» Exercise goal: The response should consist of the records that follow, repeated exactly.

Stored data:
--- --- ---
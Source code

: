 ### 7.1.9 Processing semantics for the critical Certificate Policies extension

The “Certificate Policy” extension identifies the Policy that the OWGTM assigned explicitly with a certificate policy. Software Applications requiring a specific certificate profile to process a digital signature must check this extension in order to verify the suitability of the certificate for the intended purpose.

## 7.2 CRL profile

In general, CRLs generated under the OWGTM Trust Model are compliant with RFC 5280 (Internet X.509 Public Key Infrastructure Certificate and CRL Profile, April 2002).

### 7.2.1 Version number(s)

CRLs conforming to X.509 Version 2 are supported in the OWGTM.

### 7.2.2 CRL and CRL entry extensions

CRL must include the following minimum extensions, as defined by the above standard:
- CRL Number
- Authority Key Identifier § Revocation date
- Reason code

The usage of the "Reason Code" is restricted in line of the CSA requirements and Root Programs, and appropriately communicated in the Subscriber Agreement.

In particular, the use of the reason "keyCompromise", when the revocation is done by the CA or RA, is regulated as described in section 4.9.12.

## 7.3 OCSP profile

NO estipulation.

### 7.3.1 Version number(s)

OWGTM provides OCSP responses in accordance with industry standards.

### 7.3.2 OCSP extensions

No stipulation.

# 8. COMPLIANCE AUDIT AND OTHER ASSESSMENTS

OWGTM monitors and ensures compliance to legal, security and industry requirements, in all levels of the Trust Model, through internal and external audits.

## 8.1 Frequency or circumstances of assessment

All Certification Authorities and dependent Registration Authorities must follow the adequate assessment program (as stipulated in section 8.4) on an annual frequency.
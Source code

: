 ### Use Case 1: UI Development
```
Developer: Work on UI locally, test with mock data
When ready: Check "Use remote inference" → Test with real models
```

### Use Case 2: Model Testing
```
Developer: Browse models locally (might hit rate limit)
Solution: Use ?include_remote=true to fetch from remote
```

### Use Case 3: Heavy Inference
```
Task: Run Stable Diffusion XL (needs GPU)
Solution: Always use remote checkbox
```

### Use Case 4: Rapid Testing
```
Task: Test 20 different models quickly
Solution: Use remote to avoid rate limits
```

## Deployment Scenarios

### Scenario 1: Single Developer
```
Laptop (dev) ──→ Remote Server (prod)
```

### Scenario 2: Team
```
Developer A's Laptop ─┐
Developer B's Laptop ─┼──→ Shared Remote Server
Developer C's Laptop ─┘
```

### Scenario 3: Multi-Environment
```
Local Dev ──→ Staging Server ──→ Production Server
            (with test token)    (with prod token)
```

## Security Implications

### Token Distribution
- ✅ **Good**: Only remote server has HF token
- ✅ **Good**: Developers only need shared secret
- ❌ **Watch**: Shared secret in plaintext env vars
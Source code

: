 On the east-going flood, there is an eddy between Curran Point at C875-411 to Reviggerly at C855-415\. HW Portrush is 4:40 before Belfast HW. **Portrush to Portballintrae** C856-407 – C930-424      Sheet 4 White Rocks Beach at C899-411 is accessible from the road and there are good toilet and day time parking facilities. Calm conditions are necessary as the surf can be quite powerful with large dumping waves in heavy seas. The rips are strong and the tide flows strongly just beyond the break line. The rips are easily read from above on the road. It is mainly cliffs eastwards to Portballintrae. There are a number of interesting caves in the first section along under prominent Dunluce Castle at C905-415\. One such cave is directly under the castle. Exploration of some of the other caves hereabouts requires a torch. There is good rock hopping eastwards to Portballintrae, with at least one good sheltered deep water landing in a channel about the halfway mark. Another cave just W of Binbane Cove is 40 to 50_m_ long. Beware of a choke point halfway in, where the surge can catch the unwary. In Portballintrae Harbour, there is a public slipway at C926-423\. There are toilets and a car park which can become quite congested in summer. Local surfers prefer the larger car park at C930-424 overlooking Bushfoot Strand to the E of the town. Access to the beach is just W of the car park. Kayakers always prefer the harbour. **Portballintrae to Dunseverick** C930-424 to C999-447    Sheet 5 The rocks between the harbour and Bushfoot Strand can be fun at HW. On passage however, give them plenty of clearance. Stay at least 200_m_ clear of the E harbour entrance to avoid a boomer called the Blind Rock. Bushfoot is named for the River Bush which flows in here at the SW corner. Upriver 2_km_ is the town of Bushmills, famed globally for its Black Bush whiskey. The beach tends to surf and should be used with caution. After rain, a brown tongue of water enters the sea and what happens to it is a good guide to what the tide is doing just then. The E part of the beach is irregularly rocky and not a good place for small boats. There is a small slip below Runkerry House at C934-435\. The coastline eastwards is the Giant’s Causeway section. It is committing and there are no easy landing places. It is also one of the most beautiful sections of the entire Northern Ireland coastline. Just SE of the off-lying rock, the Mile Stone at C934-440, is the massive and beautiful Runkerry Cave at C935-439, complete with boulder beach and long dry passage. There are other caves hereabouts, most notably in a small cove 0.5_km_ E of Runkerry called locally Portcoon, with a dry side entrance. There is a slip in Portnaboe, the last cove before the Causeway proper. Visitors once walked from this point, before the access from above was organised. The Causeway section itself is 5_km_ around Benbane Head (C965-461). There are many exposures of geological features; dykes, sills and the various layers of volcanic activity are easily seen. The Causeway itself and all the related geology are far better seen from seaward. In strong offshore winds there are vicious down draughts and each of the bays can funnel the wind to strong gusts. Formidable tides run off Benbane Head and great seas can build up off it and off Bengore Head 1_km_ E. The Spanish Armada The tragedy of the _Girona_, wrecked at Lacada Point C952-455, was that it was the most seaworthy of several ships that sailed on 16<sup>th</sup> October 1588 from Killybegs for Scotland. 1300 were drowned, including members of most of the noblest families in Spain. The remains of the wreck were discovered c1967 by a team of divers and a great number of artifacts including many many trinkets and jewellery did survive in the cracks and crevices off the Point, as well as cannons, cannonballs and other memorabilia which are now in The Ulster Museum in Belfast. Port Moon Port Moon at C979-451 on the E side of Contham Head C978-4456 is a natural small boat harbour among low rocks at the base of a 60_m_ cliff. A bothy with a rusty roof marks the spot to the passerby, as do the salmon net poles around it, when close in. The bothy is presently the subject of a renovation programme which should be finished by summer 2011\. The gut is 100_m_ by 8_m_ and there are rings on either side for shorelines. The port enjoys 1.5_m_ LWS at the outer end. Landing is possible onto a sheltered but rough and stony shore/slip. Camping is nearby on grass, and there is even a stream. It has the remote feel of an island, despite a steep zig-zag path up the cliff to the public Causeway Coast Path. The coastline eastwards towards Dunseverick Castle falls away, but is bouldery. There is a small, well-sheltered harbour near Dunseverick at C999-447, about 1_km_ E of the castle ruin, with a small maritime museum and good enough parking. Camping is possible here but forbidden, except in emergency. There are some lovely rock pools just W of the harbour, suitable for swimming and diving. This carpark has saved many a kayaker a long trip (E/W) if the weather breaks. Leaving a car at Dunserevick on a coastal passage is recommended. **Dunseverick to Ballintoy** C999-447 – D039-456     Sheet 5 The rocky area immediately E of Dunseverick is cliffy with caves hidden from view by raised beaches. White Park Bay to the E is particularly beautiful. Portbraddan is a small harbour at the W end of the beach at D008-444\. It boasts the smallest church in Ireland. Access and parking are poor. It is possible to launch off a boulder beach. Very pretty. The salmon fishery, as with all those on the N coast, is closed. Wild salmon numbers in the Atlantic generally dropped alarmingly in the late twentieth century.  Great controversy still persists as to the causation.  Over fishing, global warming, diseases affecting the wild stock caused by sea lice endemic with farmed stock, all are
--- --- ---
» Output for this exercise:
Source code

: ### 7.1.9 Processing semantics for the critical Certificate Policies extension

The “Certificate Policy” extension identifies the Policy that the OWGTM assigned explicitly with a certificate policy. Software Applications requiring a specific certificate profile to process a digital signature must check this extension in order to verify the suitability of the certificate for the intended purpose.

## 7.2 CRL profile

In general, CRLs generated under the OWGTM Trust Model are compliant with RFC 5280 (Internet X.509 Public Key Infrastructure Certificate and CRL Profile, April 2002).

### 7.2.1 Version number(s)

CRLs conforming to X.509 Version 2 are supported in the OWGTM.

### 7.2.2 CRL and CRL entry extensions

CRL must include the following minimum extensions, as defined by the above standard:
- CRL Number
- Authority Key Identifier § Revocation date
- Reason code

The usage of the "Reason Code" is restricted in line of the CSA requirements and Root Programs, and appropriately communicated in the Subscriber Agreement.

In particular, the use of the reason "keyCompromise", when the revocation is done by the CA or RA, is regulated as described in section 4.9.12.

## 7.3 OCSP profile

NO estipulation.

### 7.3.1 Version number(s)

OWGTM provides OCSP responses in accordance with industry standards.

### 7.3.2 OCSP extensions

No stipulation.

# 8. COMPLIANCE AUDIT AND OTHER ASSESSMENTS

OWGTM monitors and ensures compliance to legal, security and industry requirements, in all levels of the Trust Model, through internal and external audits.

## 8.1 Frequency or circumstances of assessment

All Certification Authorities and dependent Registration Authorities must follow the adequate assessment program (as stipulated in section 8.4) on an annual frequency.
Source code

: ### Use Case 1: UI Development
```
Developer: Work on UI locally, test with mock data
When ready: Check "Use remote inference" → Test with real models
```

### Use Case 2: Model Testing
```
Developer: Browse models locally (might hit rate limit)
Solution: Use ?include_remote=true to fetch from remote
```

### Use Case 3: Heavy Inference
```
Task: Run Stable Diffusion XL (needs GPU)
Solution: Always use remote checkbox
```

### Use Case 4: Rapid Testing
```
Task: Test 20 different models quickly
Solution: Use remote to avoid rate limits
```

## Deployment Scenarios

### Scenario 1: Single Developer
```
Laptop (dev) ──→ Remote Server (prod)
```

### Scenario 2: Team
```
Developer A's Laptop ─┐
Developer B's Laptop ─┼──→ Shared Remote Server
Developer C's Laptop ─┘
```

### Scenario 3: Multi-Environment
```
Local Dev ──→ Staging Server ──→ Production Server
            (with test token)    (with prod token)
```

## Security Implications

### Token Distribution
- ✅ **Good**: Only remote server has HF token
- ✅ **Good**: Developers only need shared secret
- ❌ **Watch**: Shared secret in plaintext env vars
Source code

: On the east-going flood, there is an eddy between Curran Point at C875-411 to Reviggerly at C855-415\. HW Portrush is 4:40 before Belfast HW. **Portrush to Portballintrae** C856-407 – C930-424      Sheet 4 White Rocks Beach at C899-411 is accessible from the road and there are good toilet and day time parking facilities. Calm conditions are necessary as the surf can be quite powerful with large dumping waves in heavy seas. The rips are strong and the tide flows strongly just beyond the break line. The rips are easily read from above on the road. It is mainly cliffs eastwards to Portballintrae. There are a number of interesting caves in the first section along under prominent Dunluce Castle at C905-415\. One such cave is directly under the castle. Exploration of some of the other caves hereabouts requires a torch. There is good rock hopping eastwards to Portballintrae, with at least one good sheltered deep water landing in a channel about the halfway mark. Another cave just W of Binbane Cove is 40 to 50_m_ long. Beware of a choke point halfway in, where the surge can catch the unwary. In Portballintrae Harbour, there is a public slipway at C926-423\. There are toilets and a car park which can become quite congested in summer. Local surfers prefer the larger car park at C930-424 overlooking Bushfoot Strand to the E of the town. Access to the beach is just W of the car park. Kayakers always prefer the harbour. **Portballintrae to Dunseverick** C930-424 to C999-447    Sheet 5 The rocks between the harbour and Bushfoot Strand can be fun at HW. On passage however, give them plenty of clearance. Stay at least 200_m_ clear of the E harbour entrance to avoid a boomer called the Blind Rock. Bushfoot is named for the River Bush which flows in here at the SW corner. Upriver 2_km_ is the town of Bushmills, famed globally for its Black Bush whiskey. The beach tends to surf and should be used with caution. After rain, a brown tongue of water enters the sea and what happens to it is a good guide to what the tide is doing just then. The E part of the beach is irregularly rocky and not a good place for small boats. There is a small slip below Runkerry House at C934-435\. The coastline eastwards is the Giant’s Causeway section. It is committing and there are no easy landing places. It is also one of the most beautiful sections of the entire Northern Ireland coastline. Just SE of the off-lying rock, the Mile Stone at C934-440, is the massive and beautiful Runkerry Cave at C935-439, complete with boulder beach and long dry passage. There are other caves hereabouts, most notably in a small cove 0.5_km_ E of Runkerry called locally Portcoon, with a dry side entrance. There is a slip in Portnaboe, the last cove before the Causeway proper. Visitors once walked from this point, before the access from above was organised. The Causeway section itself is 5_km_ around Benbane Head (C965-461). There are many exposures of geological features; dykes, sills and the various layers of volcanic activity are easily seen. The Causeway itself and all the related geology are far better seen from seaward. In strong offshore winds there are vicious down draughts and each of the bays can funnel the wind to strong gusts. Formidable tides run off Benbane Head and great seas can build up off it and off Bengore Head 1_km_ E. The Spanish Armada The tragedy of the _Girona_, wrecked at Lacada Point C952-455, was that it was the most seaworthy of several ships that sailed on 16<sup>th</sup> October 1588 from Killybegs for Scotland. 1300 were drowned, including members of most of the noblest families in Spain. The remains of the wreck were discovered c1967 by a team of divers and a great number of artifacts including many many trinkets and jewellery did survive in the cracks and crevices off the Point, as well as cannons, cannonballs and other memorabilia which are now in The Ulster Museum in Belfast. Port Moon Port Moon at C979-451 on the E side of Contham Head C978-4456 is a natural small boat harbour among low rocks at the base of a 60_m_ cliff. A bothy with a rusty roof marks the spot to the passerby, as do the salmon net poles around it, when close in. The bothy is presently the subject of a renovation programme which should be finished by summer 2011\. The gut is 100_m_ by 8_m_ and there are rings on either side for shorelines. The port enjoys 1.5_m_ LWS at the outer end. Landing is possible onto a sheltered but rough and stony shore/slip. Camping is nearby on grass, and there is even a stream. It has the remote feel of an island, despite a steep zig-zag path up the cliff to the public Causeway Coast Path. The coastline eastwards towards Dunseverick Castle falls away, but is bouldery. There is a small, well-sheltered harbour near Dunseverick at C999-447, about 1_km_ E of the castle ruin, with a small maritime museum and good enough parking. Camping is possible here but forbidden, except in emergency. There are some lovely rock pools just W of the harbour, suitable for swimming and diving. This carpark has saved many a kayaker a long trip (E/W) if the weather breaks. Leaving a car at Dunserevick on a coastal passage is recommended. **Dunseverick to Ballintoy** C999-447 – D039-456     Sheet 5 The rocky area immediately E of Dunseverick is cliffy with caves hidden from view by raised beaches. White Park Bay to the E is particularly beautiful. Portbraddan is a small harbour at the W end of the beach at D008-444\. It boasts the smallest church in Ireland. Access and parking are poor. It is possible to launch off a boulder beach. Very pretty. The salmon fishery, as with all those on the N coast, is closed. Wild salmon numbers in the Atlantic generally dropped alarmingly in the late twentieth century.  Great controversy still persists as to the causation.  Over fishing, global warming, diseases affecting the wild stock caused by sea lice endemic with farmed stock, all are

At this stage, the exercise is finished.